> EXERCISE
Return every line of the data exactly as it appears.

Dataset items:
○ ○ ○ ○

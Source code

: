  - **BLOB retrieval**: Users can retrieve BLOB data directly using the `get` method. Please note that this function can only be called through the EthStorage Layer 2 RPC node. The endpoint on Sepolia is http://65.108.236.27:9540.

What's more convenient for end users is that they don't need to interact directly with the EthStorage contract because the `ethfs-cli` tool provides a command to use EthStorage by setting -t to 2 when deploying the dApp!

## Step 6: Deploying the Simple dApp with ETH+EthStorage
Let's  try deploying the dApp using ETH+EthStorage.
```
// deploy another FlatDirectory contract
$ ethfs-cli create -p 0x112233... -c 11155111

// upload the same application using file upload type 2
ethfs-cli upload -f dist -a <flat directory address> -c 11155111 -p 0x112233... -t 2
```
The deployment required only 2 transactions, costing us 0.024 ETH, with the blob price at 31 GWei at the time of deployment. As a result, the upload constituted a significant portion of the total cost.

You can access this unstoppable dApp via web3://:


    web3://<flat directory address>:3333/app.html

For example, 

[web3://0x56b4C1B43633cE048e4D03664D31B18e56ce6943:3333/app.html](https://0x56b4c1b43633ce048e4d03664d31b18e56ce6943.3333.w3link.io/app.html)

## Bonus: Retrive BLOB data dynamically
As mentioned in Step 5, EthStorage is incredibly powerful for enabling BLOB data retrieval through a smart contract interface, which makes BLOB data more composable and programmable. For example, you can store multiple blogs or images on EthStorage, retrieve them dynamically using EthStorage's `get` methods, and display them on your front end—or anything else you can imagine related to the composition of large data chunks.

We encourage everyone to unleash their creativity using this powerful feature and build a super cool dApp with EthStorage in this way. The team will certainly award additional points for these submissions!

○ ○ ○ ○

> SOLUTION FOR THIS EXERCISE
Source code

:  - **BLOB retrieval**: Users can retrieve BLOB data directly using the `get` method. Please note that this function can only be called through the EthStorage Layer 2 RPC node. The endpoint on Sepolia is http://65.108.236.27:9540.

What's more convenient for end users is that they don't need to interact directly with the EthStorage contract because the `ethfs-cli` tool provides a command to use EthStorage by setting -t to 2 when deploying the dApp!

## Step 6: Deploying the Simple dApp with ETH+EthStorage
Let's  try deploying the dApp using ETH+EthStorage.
```
// deploy another FlatDirectory contract
$ ethfs-cli create -p 0x112233... -c 11155111

// upload the same application using file upload type 2
ethfs-cli upload -f dist -a <flat directory address> -c 11155111 -p 0x112233... -t 2
```
The deployment required only 2 transactions, costing us 0.024 ETH, with the blob price at 31 GWei at the time of deployment. As a result, the upload constituted a significant portion of the total cost.

You can access this unstoppable dApp via web3://:


    web3://<flat directory address>:3333/app.html

For example, 

[web3://0x56b4C1B43633cE048e4D03664D31B18e56ce6943:3333/app.html](https://0x56b4c1b43633ce048e4d03664d31b18e56ce6943.3333.w3link.io/app.html)

## Bonus: Retrive BLOB data dynamically
As mentioned in Step 5, EthStorage is incredibly powerful for enabling BLOB data retrieval through a smart contract interface, which makes BLOB data more composable and programmable. For example, you can store multiple blogs or images on EthStorage, retrieve them dynamically using EthStorage's `get` methods, and display them on your front end—or anything else you can imagine related to the composition of large data chunks.

We encourage everyone to unleash their creativity using this powerful feature and build a super cool dApp with EthStorage in this way. The team will certainly award additional points for these submissions!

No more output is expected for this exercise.